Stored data

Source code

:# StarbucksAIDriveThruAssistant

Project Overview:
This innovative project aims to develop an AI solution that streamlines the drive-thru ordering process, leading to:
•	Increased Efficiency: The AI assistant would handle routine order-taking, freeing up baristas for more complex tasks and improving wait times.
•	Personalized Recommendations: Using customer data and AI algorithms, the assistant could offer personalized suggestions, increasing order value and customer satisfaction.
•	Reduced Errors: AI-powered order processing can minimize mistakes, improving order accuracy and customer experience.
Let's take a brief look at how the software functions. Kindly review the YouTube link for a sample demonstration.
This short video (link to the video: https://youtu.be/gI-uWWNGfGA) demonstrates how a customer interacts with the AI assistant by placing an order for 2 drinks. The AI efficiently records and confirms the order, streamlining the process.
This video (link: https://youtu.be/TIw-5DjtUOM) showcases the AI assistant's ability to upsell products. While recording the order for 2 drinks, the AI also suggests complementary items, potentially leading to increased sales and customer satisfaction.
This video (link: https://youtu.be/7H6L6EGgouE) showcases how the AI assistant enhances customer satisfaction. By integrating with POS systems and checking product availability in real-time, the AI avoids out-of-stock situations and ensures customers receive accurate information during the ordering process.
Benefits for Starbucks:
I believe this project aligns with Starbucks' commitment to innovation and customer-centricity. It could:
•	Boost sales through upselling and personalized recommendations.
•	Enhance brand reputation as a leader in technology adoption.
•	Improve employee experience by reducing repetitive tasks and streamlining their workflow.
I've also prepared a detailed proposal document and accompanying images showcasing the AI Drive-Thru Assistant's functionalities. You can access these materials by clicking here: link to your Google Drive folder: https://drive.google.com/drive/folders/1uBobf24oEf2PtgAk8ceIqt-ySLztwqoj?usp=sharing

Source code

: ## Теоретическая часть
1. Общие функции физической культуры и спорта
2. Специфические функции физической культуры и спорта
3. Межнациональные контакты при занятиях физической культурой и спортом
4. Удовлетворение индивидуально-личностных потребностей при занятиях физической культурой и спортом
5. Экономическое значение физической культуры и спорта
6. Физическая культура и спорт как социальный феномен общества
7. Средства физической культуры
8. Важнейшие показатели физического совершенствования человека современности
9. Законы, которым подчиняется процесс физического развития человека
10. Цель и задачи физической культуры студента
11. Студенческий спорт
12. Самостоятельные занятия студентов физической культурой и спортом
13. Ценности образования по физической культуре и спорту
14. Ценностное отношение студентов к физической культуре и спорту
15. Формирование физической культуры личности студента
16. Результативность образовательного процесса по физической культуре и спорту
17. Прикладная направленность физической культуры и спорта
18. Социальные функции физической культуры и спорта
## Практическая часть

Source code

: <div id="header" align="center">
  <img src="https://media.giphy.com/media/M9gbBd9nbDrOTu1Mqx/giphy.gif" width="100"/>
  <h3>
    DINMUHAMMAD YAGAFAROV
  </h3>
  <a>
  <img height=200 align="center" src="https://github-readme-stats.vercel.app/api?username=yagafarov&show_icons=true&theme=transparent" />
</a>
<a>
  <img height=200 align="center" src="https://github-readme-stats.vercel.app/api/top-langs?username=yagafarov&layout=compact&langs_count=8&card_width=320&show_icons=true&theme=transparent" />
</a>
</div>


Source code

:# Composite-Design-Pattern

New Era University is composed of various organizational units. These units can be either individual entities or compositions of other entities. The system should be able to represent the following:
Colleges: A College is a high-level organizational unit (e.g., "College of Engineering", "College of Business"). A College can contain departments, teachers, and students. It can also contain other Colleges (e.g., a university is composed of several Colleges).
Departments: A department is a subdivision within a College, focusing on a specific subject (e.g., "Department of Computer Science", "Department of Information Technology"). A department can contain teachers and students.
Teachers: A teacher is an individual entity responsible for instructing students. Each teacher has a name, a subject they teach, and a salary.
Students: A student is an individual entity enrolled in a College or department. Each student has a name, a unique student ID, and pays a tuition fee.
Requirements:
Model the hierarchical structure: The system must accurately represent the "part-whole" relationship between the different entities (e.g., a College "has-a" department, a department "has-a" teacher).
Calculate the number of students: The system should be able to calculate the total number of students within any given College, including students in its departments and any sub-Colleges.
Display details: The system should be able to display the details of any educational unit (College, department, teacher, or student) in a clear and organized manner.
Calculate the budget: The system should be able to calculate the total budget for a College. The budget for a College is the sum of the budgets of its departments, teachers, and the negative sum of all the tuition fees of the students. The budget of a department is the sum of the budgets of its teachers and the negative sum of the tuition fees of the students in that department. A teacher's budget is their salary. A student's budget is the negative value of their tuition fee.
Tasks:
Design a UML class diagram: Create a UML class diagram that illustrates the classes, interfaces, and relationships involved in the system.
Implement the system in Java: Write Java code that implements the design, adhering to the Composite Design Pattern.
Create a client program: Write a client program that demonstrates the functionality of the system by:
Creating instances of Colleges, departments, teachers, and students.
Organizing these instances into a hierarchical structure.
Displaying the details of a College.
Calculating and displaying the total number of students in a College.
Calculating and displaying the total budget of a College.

# REQUIREMENT
Only one stretch of the entries above is wanted: the lines from the one containing "16. Результативность образовательного" through the one containing "Departments: A department". Please reproduce it exactly.

# FINISHED EXERCISE
16. Результативность образовательного процесса по физической культуре и спорту
17. Прикладная направленность физической культуры и спорта
18. Социальные функции физической культуры и спорта
## Практическая часть

Source code

: <div id="header" align="center">
  <img src="https://media.giphy.com/media/M9gbBd9nbDrOTu1Mqx/giphy.gif" width="100"/>
  <h3>
    DINMUHAMMAD YAGAFAROV
  </h3>
  <a>
  <img height=200 align="center" src="https://github-readme-stats.vercel.app/api?username=yagafarov&show_icons=true&theme=transparent" />
</a>
<a>
  <img height=200 align="center" src="https://github-readme-stats.vercel.app/api/top-langs?username=yagafarov&layout=compact&langs_count=8&card_width=320&show_icons=true&theme=transparent" />
</a>
</div>


Source code

:# Composite-Design-Pattern

New Era University is composed of various organizational units. These units can be either individual entities or compositions of other entities. The system should be able to represent the following:
Colleges: A College is a high-level organizational unit (e.g., "College of Engineering", "College of Business"). A College can contain departments, teachers, and students. It can also contain other Colleges (e.g., a university is composed of several Colleges).
Departments: A department is a subdivision within a College, focusing on a specific subject (e.g., "Department of Computer Science", "Department of Information Technology"). A department can contain teachers and students.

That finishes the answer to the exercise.